Seattle SuperSonics statistics
| Player | GP | GS | MPG | FG% | 3P% | FT% | RPG | APG | SPG | BPG | PPG |
|---|---|---|---|---|---|---|---|---|---|---|---|

==Broadcasting==

===Television coverage===

Nationwide TV coverage of the 1978 NBA finals was broadcast by CBS Sports, with Brent Musburger (All Games) on play-by-play and Rick Barry (All Games), Steve Jones (Game 1), recently retired John Havlicek (Games 2, 4 and 7), Gus Johnson (Game 3) and Keith Erickson (Games 4 and 5) on color commentary. Locally, the 1978 NBA Finals was broadcast by CBS affiliates: WTOP-TV in Washington, D.C., and KIRO-TV in Seattle, Washington.

===National coverage===

Nationwide radio coverage of the 1978 NBA Finals was broadcast by Mutual, with Tony Roberts on play-by-play and Hubie Brown on color commentary.

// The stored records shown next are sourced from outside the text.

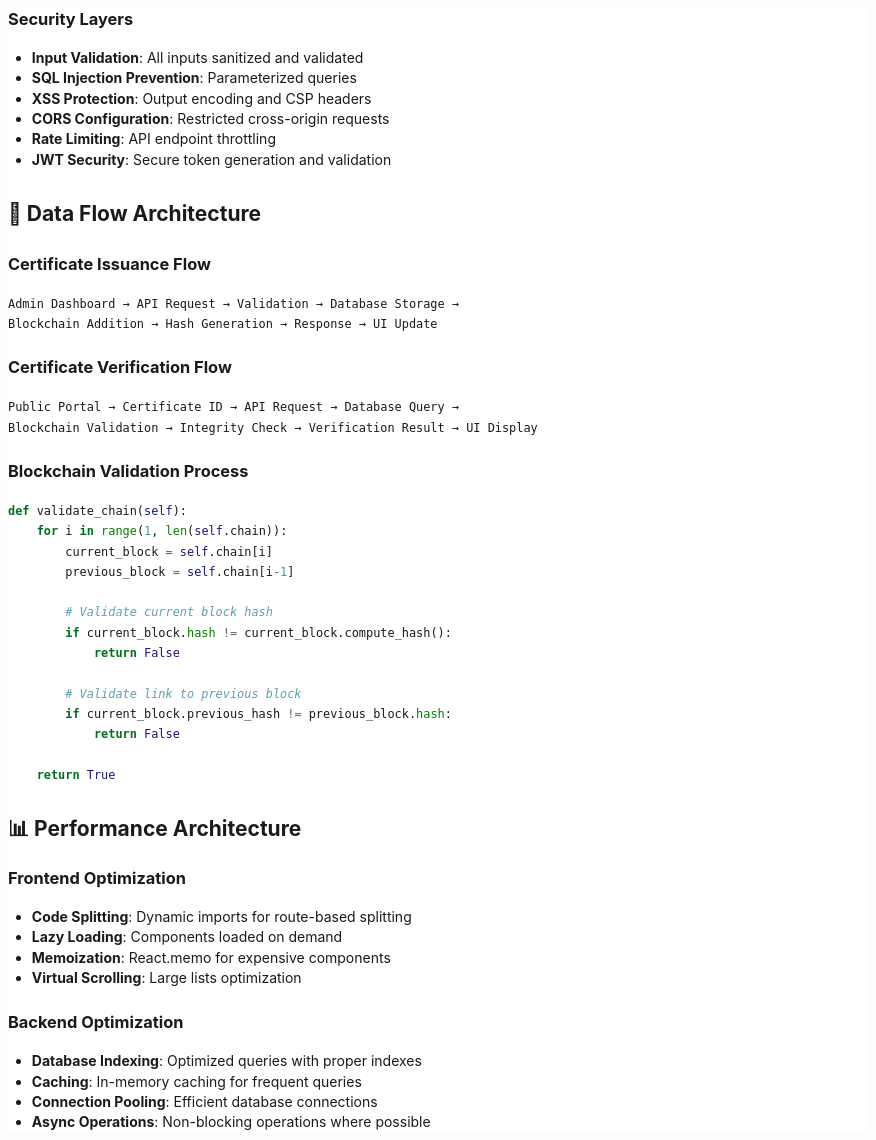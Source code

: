 ### Security Layers
- **Input Validation**: All inputs sanitized and validated
- **SQL Injection Prevention**: Parameterized queries
- **XSS Protection**: Output encoding and CSP headers
- **CORS Configuration**: Restricted cross-origin requests
- **Rate Limiting**: API endpoint throttling
- **JWT Security**: Secure token generation and validation

## 🔄 Data Flow Architecture

### Certificate Issuance Flow
```
Admin Dashboard → API Request → Validation → Database Storage → 
Blockchain Addition → Hash Generation → Response → UI Update
```

### Certificate Verification Flow
```
Public Portal → Certificate ID → API Request → Database Query → 
Blockchain Validation → Integrity Check → Verification Result → UI Display
```

### Blockchain Validation Process
```python
def validate_chain(self):
    for i in range(1, len(self.chain)):
        current_block = self.chain[i]
        previous_block = self.chain[i-1]
        
        # Validate current block hash
        if current_block.hash != current_block.compute_hash():
            return False
            
        # Validate link to previous block
        if current_block.previous_hash != previous_block.hash:
            return False
            
    return True
```

## 📊 Performance Architecture

### Frontend Optimization
- **Code Splitting**: Dynamic imports for route-based splitting
- **Lazy Loading**: Components loaded on demand
- **Memoization**: React.memo for expensive components
- **Virtual Scrolling**: Large lists optimization

### Backend Optimization
- **Database Indexing**: Optimized queries with proper indexes
- **Caching**: In-memory caching for frequent queries
- **Connection Pooling**: Efficient database connections
- **Async Operations**: Non-blocking operations where possible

===Local market coverage===
The flagship stations of each station of each team carried their local play-by-play calls. In Washington, D.C., WTOP-AM carried the series, with Frank Herzog on play-by-play. In Seattle, KOMO, carried the series with Bob Blackburn on play-by-play.

==Aftermath==
Days after the Game 7 win (the first for a Washington D.C.–based team in 36 years), an estimated 100,000 fans lined an 11-mile parade route from Capital Centre in Landover, Maryland, to Washington, D.C. with the District Building, the White House, the Capitol and RFK Stadium.

The NBA received much criticism over the fact that the seven-game series was stretched out over 18 days, presumably for television; it remains the longest playoff series (in total number of days) ever played in any sport (even the 1989 World Series, interrupted for ten days by an earthquake, lasted only 15 days. However, that series ended in a sweep and, had it gone the full seven games, would have lasted 19 days). The 1984 NBA Finals nearly matched it by lasting 16 days. The 2016 NBA Finals, in which the road team won Game 7 for the first time since 1978, lasted a record 18 days. The 2025 NBA Finals, which featured the team known previously as the Seattle SuperSonics, also lasted 18 days.

Both teams met again in the 1979 finals, which Seattle won four games to one.